### Problem statement
The result should be every line in the material below containing the string "value".

### Source information
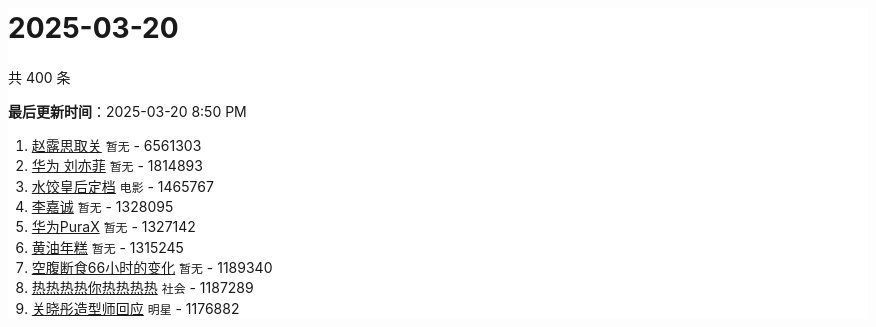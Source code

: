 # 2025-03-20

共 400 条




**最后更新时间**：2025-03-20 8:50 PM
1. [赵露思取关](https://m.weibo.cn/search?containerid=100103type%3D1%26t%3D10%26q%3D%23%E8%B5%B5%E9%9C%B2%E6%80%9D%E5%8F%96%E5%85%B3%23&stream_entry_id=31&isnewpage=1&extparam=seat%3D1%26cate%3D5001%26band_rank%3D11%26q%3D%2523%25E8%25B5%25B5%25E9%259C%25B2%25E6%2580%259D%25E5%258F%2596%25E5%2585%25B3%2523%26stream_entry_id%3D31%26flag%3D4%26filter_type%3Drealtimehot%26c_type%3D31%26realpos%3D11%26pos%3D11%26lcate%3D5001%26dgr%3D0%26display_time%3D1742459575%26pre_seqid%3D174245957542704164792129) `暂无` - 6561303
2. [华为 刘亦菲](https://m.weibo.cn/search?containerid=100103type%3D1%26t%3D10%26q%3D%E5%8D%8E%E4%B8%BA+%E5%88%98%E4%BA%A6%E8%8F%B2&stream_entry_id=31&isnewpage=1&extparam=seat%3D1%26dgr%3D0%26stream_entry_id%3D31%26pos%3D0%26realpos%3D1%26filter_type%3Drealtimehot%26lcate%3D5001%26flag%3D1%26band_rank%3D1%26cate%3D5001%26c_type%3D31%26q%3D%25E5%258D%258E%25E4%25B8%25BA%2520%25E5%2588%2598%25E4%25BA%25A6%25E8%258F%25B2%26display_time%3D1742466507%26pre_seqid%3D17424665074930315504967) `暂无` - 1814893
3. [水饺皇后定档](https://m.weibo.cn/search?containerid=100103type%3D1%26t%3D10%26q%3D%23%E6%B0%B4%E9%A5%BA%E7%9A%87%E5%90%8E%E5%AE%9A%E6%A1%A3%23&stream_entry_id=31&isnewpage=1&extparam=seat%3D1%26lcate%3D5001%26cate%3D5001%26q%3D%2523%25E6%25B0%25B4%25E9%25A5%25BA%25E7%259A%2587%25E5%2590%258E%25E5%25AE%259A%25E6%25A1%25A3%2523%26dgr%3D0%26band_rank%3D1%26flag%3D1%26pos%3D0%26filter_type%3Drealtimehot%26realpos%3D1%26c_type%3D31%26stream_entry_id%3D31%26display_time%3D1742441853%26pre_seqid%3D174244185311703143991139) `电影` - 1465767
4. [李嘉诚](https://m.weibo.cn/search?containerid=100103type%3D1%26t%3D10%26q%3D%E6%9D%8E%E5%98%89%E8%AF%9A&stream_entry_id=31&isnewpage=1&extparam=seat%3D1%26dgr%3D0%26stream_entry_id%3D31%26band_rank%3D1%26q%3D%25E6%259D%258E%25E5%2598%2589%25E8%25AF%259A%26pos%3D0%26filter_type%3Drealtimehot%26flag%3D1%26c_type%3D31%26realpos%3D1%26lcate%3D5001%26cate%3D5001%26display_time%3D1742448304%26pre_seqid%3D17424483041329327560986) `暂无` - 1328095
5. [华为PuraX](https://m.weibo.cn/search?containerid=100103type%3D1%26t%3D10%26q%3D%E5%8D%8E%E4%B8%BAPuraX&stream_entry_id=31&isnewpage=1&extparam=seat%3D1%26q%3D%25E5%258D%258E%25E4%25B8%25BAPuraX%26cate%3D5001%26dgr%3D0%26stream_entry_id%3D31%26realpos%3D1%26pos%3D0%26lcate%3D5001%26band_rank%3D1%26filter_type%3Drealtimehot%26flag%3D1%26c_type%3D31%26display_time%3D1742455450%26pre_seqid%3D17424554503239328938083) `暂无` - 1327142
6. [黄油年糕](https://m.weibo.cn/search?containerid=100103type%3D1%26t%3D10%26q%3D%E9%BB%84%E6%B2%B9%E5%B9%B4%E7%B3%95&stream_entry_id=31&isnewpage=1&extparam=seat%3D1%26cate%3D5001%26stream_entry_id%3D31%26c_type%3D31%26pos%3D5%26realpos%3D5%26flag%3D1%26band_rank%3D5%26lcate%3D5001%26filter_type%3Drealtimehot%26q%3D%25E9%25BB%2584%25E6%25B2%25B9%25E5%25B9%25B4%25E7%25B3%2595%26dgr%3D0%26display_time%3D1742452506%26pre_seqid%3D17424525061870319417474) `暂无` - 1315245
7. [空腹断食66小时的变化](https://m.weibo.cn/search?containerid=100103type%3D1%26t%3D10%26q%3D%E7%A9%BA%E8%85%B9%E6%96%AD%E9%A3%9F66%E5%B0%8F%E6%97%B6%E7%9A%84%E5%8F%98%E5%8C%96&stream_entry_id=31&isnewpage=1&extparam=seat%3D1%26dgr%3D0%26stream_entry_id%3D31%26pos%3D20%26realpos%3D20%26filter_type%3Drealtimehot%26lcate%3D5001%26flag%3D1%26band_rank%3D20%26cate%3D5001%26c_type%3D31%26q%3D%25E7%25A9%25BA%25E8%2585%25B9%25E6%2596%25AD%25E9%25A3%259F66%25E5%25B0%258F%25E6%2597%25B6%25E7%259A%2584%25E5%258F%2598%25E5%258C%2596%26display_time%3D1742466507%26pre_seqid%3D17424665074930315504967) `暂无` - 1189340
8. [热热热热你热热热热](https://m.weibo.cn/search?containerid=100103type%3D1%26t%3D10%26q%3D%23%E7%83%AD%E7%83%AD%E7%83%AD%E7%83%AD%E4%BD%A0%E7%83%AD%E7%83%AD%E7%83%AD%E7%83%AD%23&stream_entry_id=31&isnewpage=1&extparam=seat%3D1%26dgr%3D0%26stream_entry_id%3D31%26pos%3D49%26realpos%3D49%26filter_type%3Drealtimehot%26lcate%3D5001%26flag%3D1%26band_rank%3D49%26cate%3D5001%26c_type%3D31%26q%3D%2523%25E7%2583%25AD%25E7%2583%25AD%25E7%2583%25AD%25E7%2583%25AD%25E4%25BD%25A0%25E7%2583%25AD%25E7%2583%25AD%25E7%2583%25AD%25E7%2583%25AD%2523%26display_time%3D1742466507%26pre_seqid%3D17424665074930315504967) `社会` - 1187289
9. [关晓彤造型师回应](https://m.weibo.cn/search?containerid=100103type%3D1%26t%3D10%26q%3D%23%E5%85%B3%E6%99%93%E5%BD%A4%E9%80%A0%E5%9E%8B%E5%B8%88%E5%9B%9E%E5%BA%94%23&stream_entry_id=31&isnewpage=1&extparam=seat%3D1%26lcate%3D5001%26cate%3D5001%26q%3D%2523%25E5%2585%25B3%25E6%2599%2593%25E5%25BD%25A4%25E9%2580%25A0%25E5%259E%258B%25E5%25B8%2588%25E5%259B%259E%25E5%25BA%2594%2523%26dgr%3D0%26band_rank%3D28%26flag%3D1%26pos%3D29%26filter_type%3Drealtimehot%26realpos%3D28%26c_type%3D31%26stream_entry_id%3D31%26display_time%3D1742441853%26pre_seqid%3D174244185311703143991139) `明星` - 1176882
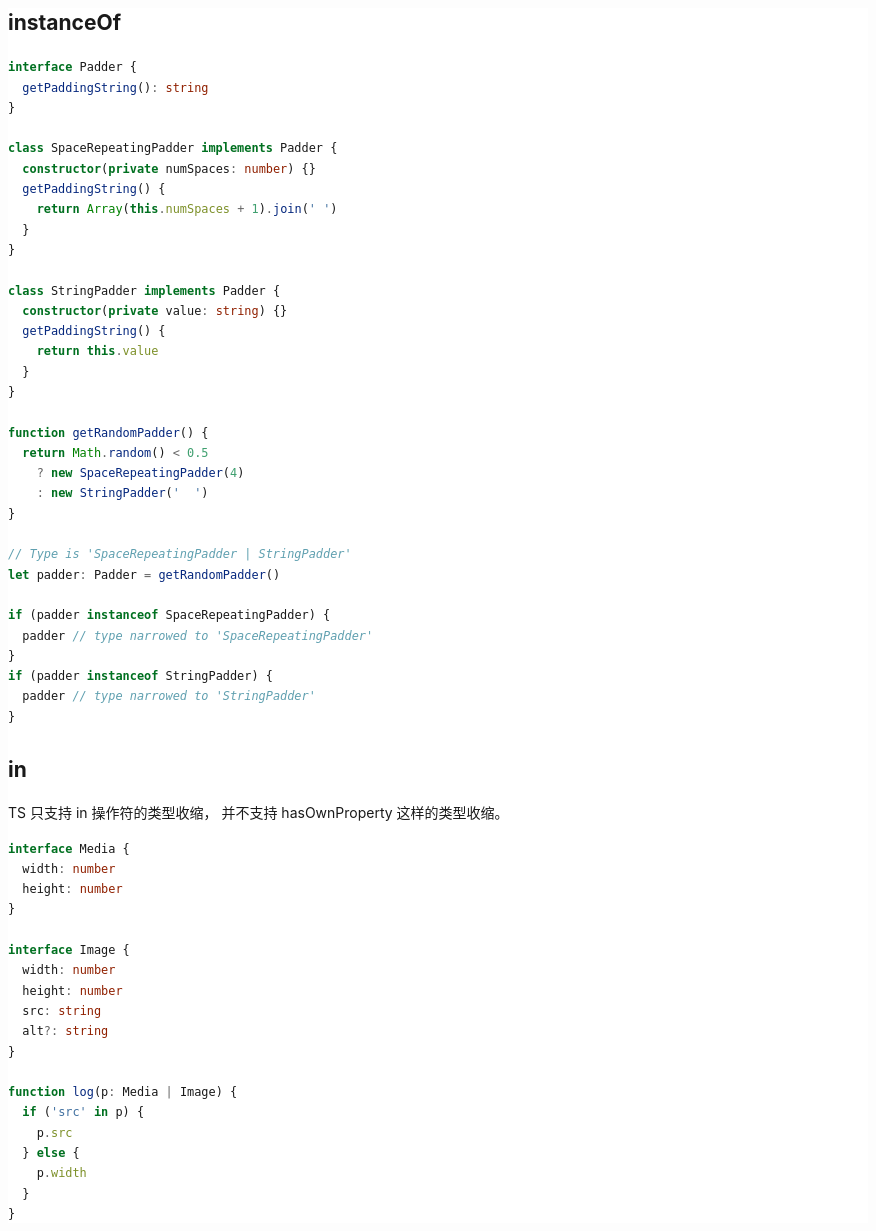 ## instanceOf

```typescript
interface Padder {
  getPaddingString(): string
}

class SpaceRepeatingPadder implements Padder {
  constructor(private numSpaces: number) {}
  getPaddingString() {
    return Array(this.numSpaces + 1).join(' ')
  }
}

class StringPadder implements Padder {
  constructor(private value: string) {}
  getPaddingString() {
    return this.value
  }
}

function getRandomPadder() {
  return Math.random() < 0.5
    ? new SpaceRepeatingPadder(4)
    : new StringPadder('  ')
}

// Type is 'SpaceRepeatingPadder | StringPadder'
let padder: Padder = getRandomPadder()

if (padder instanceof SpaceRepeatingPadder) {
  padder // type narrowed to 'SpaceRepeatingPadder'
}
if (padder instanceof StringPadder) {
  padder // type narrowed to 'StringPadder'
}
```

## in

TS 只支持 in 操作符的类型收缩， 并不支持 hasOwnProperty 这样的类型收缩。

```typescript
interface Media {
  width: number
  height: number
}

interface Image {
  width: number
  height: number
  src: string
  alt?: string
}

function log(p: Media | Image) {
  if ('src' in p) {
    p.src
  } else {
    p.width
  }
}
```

### Response to this task
  constructor(private value: string) {}
    return this.value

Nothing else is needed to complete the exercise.